START ENTRIES SUPPLIED

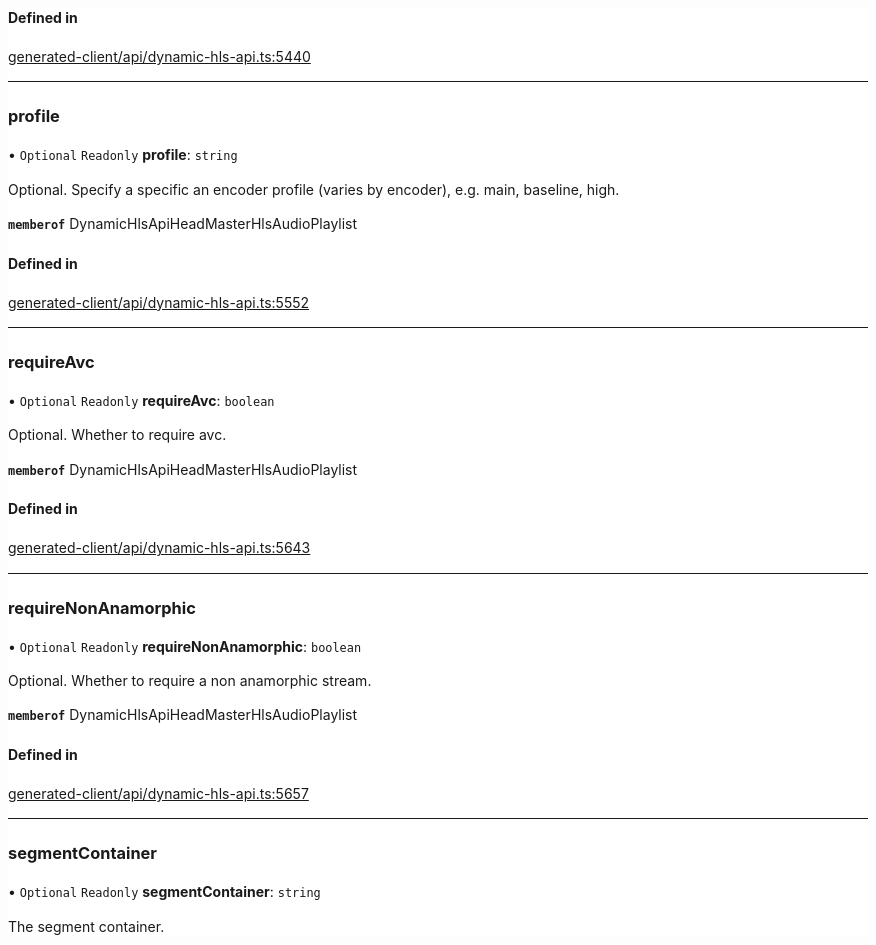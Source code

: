#### Defined in

[generated-client/api/dynamic-hls-api.ts:5440](https://github.com/thornbill/jellyfin-sdk-typescript/blob/c65c42e/src/generated-client/api/dynamic-hls-api.ts#L5440)

___

### profile

• `Optional` `Readonly` **profile**: `string`

Optional. Specify a specific an encoder profile (varies by encoder), e.g. main, baseline, high.

**`memberof`** DynamicHlsApiHeadMasterHlsAudioPlaylist

#### Defined in

[generated-client/api/dynamic-hls-api.ts:5552](https://github.com/thornbill/jellyfin-sdk-typescript/blob/c65c42e/src/generated-client/api/dynamic-hls-api.ts#L5552)

___

### requireAvc

• `Optional` `Readonly` **requireAvc**: `boolean`

Optional. Whether to require avc.

**`memberof`** DynamicHlsApiHeadMasterHlsAudioPlaylist

#### Defined in

[generated-client/api/dynamic-hls-api.ts:5643](https://github.com/thornbill/jellyfin-sdk-typescript/blob/c65c42e/src/generated-client/api/dynamic-hls-api.ts#L5643)

___

### requireNonAnamorphic

• `Optional` `Readonly` **requireNonAnamorphic**: `boolean`

Optional. Whether to require a non anamorphic stream.

**`memberof`** DynamicHlsApiHeadMasterHlsAudioPlaylist

#### Defined in

[generated-client/api/dynamic-hls-api.ts:5657](https://github.com/thornbill/jellyfin-sdk-typescript/blob/c65c42e/src/generated-client/api/dynamic-hls-api.ts#L5657)

___

### segmentContainer

• `Optional` `Readonly` **segmentContainer**: `string`

The segment container.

END ENTRIES SUPPLIED

EXERCISE INSTRUCTIONS
Leave out the pictures. Return exactly the lines from the first line of the records to the line bearing "Optional. Specify a", inclusive.

EXERCISE ANSWER
Source code

:#### Defined in

[generated-client/api/dynamic-hls-api.ts:5440](https://github.com/thornbill/jellyfin-sdk-typescript/blob/c65c42e/src/generated-client/api/dynamic-hls-api.ts#L5440)

___

### profile

• `Optional` `Readonly` **profile**: `string`

Optional. Specify a specific an encoder profile (varies by encoder), e.g. main, baseline, high.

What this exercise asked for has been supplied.